2016年02月23日

「BS01」の実稼働がおこなわれた

「BS01」を実稼働

日本プリンティングアカデミー(猪股康之学校長)は2月16日、東京・文京区の同校舎で「3Dプリンター特別講義」を開いた。国産3Dプリンターを提供するボンサイラボ㈱(東京都港区、大迫幸一社長)取締役兼広報の白沢みき氏を講師に招き、国産3Dプリンター会社の設立経緯や、3Dプリンターをユーザーに活用してもらうための仕掛けづくりなど、同氏のビジネスノウハウについて聞いた。

 
講師の白沢みき氏はビデオジャーナリスト、フリーアナウンサーとして活躍した経歴を持ち、自身の番組ではメールによる視聴者と双方向のやり取りを時代に先駆けて行い、軽快なマシンガントークで注目を集めていた。
仕事に携わっていくなかで、ものづくりに対して興味を持っていった白沢氏は、自身の渡米経験も通じて、「ものづくり産業が落ち込むことは国力の低下につながってしまう」と考え、国産3Dプリンター会社のボンサイラボ設立メンバーに加わることとなった。

 
2013年2月、ボンサイラボはSラボ㈲と共同開発した、低価格帯小型デスクトップ3Dプリンター「BS01」を販売開始。国内では初となる、クラウドファンディングで開発された3Dプリンターとなった。

 
サポート体制は大迫社長・白沢氏も含めた国内スタッフが対応するのが特徴。
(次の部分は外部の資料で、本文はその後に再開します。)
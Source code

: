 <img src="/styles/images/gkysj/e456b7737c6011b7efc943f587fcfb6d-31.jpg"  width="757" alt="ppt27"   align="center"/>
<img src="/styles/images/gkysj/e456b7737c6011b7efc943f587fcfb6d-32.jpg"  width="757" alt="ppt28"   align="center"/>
また、Facebookコミュニティに「BS01」のユーザーコミュニティを創り、ユーザー間同士の情報共有の活性化や、外部ユーザーへ発信していく仕掛けをつくった。

 
2015年1月には㈱デアゴスティーニ・ジャパンとコラボレーションし、『マイ3Dプリンター』の第1号を創刊。毎週発刊される同書の付録に付いてくるパーツを集めて組み立てていくと卓上3Dプリンター「idbox!」が完成するものになるが、第55号(2016年1月26日)が2万部を売れる好調を示した。

 
白沢氏は「人生はトライ&エラー」にあると述べ、次のように話した。
「アメリカでは『STEM』により3Dプリンター教育にも大きな力が注がれているが、日本はまだ追いついていないのが現状である。低価格帯3Dプリンターの提案、小学生向けワークショップなど、ボンサイラボでは引き続き、まずは3Dプリンター、ものづくりの『種』を蒔くところからはじめ、日本のものづくりを根底から変えていきたい」

 
講義のあとには「BS01」の実稼働が行われ、間近で見学をするとともに、生徒からはビジネス領域から工学分野まで幅広い質問があがった。